__Your goal__:
In the records below, some lines contain the word "DoxyCompactList". Copy each of them.

***** Record extracts

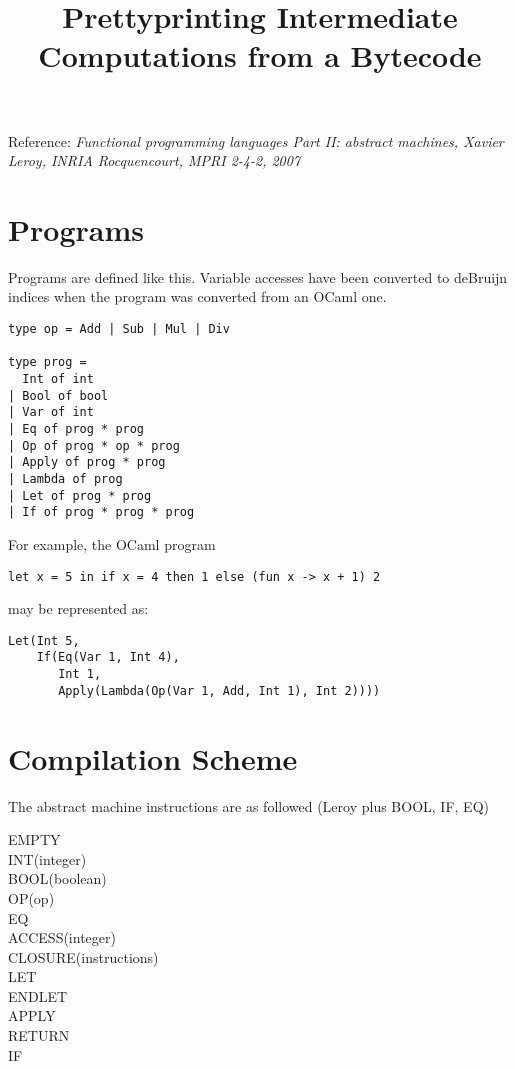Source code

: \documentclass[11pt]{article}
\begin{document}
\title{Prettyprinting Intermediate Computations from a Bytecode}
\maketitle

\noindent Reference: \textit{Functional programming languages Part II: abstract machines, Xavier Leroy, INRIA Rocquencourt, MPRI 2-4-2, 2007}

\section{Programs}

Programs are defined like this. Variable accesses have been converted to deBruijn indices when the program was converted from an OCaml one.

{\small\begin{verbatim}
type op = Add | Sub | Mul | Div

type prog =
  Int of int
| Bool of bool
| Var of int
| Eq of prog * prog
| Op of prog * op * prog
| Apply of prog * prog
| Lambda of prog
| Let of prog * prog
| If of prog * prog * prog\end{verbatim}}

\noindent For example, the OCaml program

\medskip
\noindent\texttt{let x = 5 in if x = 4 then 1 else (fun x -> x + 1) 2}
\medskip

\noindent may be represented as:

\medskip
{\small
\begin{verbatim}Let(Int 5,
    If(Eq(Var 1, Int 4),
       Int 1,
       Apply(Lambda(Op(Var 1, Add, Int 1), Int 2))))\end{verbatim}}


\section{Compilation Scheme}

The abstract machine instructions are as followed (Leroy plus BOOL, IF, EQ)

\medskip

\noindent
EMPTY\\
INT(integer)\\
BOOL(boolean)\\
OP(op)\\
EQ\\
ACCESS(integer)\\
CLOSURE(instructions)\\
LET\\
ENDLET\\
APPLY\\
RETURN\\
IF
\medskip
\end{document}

**********
***** Record extracts

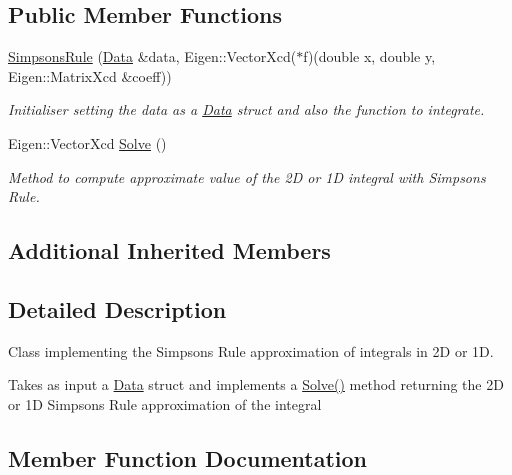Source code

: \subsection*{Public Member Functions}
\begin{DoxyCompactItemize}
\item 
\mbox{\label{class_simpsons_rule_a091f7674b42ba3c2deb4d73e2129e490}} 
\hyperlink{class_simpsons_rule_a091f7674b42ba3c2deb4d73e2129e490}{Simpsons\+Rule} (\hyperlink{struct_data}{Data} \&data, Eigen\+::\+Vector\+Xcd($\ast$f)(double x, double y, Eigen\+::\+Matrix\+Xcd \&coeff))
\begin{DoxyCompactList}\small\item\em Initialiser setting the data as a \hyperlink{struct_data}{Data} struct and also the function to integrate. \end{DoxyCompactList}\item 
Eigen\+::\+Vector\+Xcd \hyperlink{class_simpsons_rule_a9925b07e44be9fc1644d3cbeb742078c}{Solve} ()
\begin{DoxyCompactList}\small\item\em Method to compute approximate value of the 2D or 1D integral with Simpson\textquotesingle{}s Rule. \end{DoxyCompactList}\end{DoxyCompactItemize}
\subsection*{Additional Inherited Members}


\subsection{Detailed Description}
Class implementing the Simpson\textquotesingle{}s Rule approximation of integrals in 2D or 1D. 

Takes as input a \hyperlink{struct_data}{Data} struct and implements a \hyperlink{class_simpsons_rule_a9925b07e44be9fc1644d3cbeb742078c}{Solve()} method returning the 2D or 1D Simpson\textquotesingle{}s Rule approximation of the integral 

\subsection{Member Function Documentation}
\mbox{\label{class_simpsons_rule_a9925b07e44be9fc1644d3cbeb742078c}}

**********

__Output__:
\begin{DoxyCompactList}\small\item\em Initialiser setting the data as a \hyperlink{struct_data}{Data} struct and also the function to integrate. \end{DoxyCompactList}\item 
\begin{DoxyCompactList}\small\item\em Method to compute approximate value of the 2D or 1D integral with Simpson\textquotesingle{}s Rule. \end{DoxyCompactList}\end{DoxyCompactItemize}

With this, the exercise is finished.